═════ Data to examine ═════

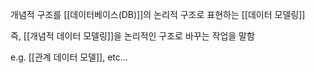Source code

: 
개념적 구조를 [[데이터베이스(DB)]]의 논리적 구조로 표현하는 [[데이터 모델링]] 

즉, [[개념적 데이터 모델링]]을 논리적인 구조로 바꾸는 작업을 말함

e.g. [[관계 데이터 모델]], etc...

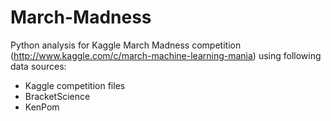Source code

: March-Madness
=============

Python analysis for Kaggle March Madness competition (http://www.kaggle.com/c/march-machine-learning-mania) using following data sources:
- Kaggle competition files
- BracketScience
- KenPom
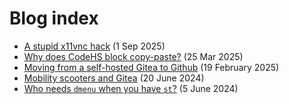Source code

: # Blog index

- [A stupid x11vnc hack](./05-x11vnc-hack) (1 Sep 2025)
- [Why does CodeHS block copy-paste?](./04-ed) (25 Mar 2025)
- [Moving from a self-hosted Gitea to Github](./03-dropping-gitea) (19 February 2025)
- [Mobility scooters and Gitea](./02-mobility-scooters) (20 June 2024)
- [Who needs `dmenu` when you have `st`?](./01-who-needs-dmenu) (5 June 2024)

═════
═════ Data to examine ═════

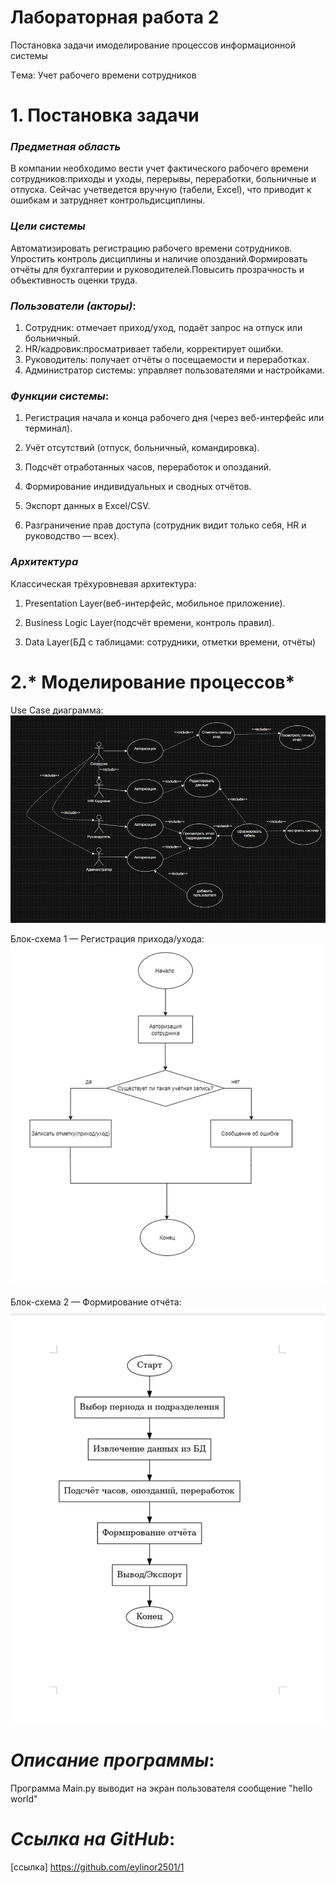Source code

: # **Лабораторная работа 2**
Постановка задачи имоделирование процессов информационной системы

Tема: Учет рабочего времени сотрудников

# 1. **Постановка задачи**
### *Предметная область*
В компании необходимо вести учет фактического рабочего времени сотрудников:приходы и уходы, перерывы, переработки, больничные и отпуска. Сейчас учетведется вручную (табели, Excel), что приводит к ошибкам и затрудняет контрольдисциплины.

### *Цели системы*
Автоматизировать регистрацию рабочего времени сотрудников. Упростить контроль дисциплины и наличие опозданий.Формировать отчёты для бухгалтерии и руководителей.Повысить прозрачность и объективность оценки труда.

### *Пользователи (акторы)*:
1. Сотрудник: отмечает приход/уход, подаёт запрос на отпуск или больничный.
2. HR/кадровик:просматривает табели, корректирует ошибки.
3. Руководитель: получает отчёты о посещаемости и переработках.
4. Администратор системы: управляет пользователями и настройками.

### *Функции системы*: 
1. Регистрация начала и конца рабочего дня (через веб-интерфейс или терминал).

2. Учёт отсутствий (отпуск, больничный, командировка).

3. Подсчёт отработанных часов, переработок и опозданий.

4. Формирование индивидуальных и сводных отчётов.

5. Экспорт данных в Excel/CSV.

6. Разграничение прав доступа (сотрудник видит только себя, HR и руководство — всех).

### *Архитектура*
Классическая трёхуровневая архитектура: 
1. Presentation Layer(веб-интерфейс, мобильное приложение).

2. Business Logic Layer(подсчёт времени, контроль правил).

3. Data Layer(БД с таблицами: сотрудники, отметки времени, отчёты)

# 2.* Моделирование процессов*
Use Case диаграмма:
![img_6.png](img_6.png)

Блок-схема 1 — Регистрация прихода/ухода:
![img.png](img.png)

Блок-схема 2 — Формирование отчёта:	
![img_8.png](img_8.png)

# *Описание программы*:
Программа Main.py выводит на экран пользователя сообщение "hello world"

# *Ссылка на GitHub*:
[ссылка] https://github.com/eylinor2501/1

═════

Your task for the entries above: copy exactly the span starting with the line with "Tема: Учет рабочего времени сотрудников" and going on through the line with "[ссылка] https", both lines included, and nothing else.

Tема: Учет рабочего времени сотрудников

# 1. **Постановка задачи**
### *Предметная область*
В компании необходимо вести учет фактического рабочего времени сотрудников:приходы и уходы, перерывы, переработки, больничные и отпуска. Сейчас учетведется вручную (табели, Excel), что приводит к ошибкам и затрудняет контрольдисциплины.

### *Цели системы*
Автоматизировать регистрацию рабочего времени сотрудников. Упростить контроль дисциплины и наличие опозданий.Формировать отчёты для бухгалтерии и руководителей.Повысить прозрачность и объективность оценки труда.

### *Пользователи (акторы)*:
1. Сотрудник: отмечает приход/уход, подаёт запрос на отпуск или больничный.
2. HR/кадровик:просматривает табели, корректирует ошибки.
3. Руководитель: получает отчёты о посещаемости и переработках.
4. Администратор системы: управляет пользователями и настройками.

### *Функции системы*: 
1. Регистрация начала и конца рабочего дня (через веб-интерфейс или терминал).

2. Учёт отсутствий (отпуск, больничный, командировка).

3. Подсчёт отработанных часов, переработок и опозданий.

4. Формирование индивидуальных и сводных отчётов.

5. Экспорт данных в Excel/CSV.

6. Разграничение прав доступа (сотрудник видит только себя, HR и руководство — всех).

### *Архитектура*
Классическая трёхуровневая архитектура: 
1. Presentation Layer(веб-интерфейс, мобильное приложение).

2. Business Logic Layer(подсчёт времени, контроль правил).

3. Data Layer(БД с таблицами: сотрудники, отметки времени, отчёты)

# 2.* Моделирование процессов*
Use Case диаграмма:
![img_6.png](img_6.png)

Блок-схема 1 — Регистрация прихода/ухода:
![img.png](img.png)

Блок-схема 2 — Формирование отчёта:	
![img_8.png](img_8.png)

# *Описание программы*:
Программа Main.py выводит на экран пользователя сообщение "hello world"

# *Ссылка на GitHub*:
[ссылка] https://github.com/eylinor2501/1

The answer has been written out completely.